-- Work to be completed --
Transcribe the records in full, keeping every word exactly as given.

━━━━━━━━━━

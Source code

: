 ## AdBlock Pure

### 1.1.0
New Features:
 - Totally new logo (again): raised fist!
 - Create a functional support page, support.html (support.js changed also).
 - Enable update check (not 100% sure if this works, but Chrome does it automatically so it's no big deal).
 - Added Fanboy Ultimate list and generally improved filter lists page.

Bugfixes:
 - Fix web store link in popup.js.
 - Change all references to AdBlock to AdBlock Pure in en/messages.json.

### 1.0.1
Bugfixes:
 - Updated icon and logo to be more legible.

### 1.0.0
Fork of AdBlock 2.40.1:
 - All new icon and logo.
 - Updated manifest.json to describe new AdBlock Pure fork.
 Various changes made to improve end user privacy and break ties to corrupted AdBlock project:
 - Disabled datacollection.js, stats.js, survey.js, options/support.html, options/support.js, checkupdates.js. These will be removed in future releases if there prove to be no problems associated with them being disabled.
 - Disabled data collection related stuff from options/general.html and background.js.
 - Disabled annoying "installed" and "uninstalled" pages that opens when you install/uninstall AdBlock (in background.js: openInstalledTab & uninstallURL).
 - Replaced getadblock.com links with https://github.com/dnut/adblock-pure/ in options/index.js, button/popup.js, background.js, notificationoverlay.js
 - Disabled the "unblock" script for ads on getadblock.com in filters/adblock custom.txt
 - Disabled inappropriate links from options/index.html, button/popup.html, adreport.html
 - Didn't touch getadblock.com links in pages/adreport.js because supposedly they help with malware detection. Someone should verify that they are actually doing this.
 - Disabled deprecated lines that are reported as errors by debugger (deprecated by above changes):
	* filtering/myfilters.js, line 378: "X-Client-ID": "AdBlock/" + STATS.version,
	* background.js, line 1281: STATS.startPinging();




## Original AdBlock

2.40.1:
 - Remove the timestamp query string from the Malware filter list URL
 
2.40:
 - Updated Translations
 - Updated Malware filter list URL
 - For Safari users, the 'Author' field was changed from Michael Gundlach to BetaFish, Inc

━━━━━━━━━━

-- Answer box --
Source code

: ## AdBlock Pure

### 1.1.0
New Features:
 - Totally new logo (again): raised fist!
 - Create a functional support page, support.html (support.js changed also).
 - Enable update check (not 100% sure if this works, but Chrome does it automatically so it's no big deal).
 - Added Fanboy Ultimate list and generally improved filter lists page.

Bugfixes:
 - Fix web store link in popup.js.
 - Change all references to AdBlock to AdBlock Pure in en/messages.json.

### 1.0.1
Bugfixes:
 - Updated icon and logo to be more legible.

### 1.0.0
Fork of AdBlock 2.40.1:
 - All new icon and logo.
 - Updated manifest.json to describe new AdBlock Pure fork.
 Various changes made to improve end user privacy and break ties to corrupted AdBlock project:
 - Disabled datacollection.js, stats.js, survey.js, options/support.html, options/support.js, checkupdates.js. These will be removed in future releases if there prove to be no problems associated with them being disabled.
 - Disabled data collection related stuff from options/general.html and background.js.
 - Disabled annoying "installed" and "uninstalled" pages that opens when you install/uninstall AdBlock (in background.js: openInstalledTab & uninstallURL).
 - Replaced getadblock.com links with https://github.com/dnut/adblock-pure/ in options/index.js, button/popup.js, background.js, notificationoverlay.js
 - Disabled the "unblock" script for ads on getadblock.com in filters/adblock custom.txt
 - Disabled inappropriate links from options/index.html, button/popup.html, adreport.html
 - Didn't touch getadblock.com links in pages/adreport.js because supposedly they help with malware detection. Someone should verify that they are actually doing this.
 - Disabled deprecated lines that are reported as errors by debugger (deprecated by above changes):
	* filtering/myfilters.js, line 378: "X-Client-ID": "AdBlock/" + STATS.version,
	* background.js, line 1281: STATS.startPinging();




## Original AdBlock

2.40.1:
 - Remove the timestamp query string from the Malware filter list URL
 
2.40:
 - Updated Translations
 - Updated Malware filter list URL
 - For Safari users, the 'Author' field was changed from Michael Gundlach to BetaFish, Inc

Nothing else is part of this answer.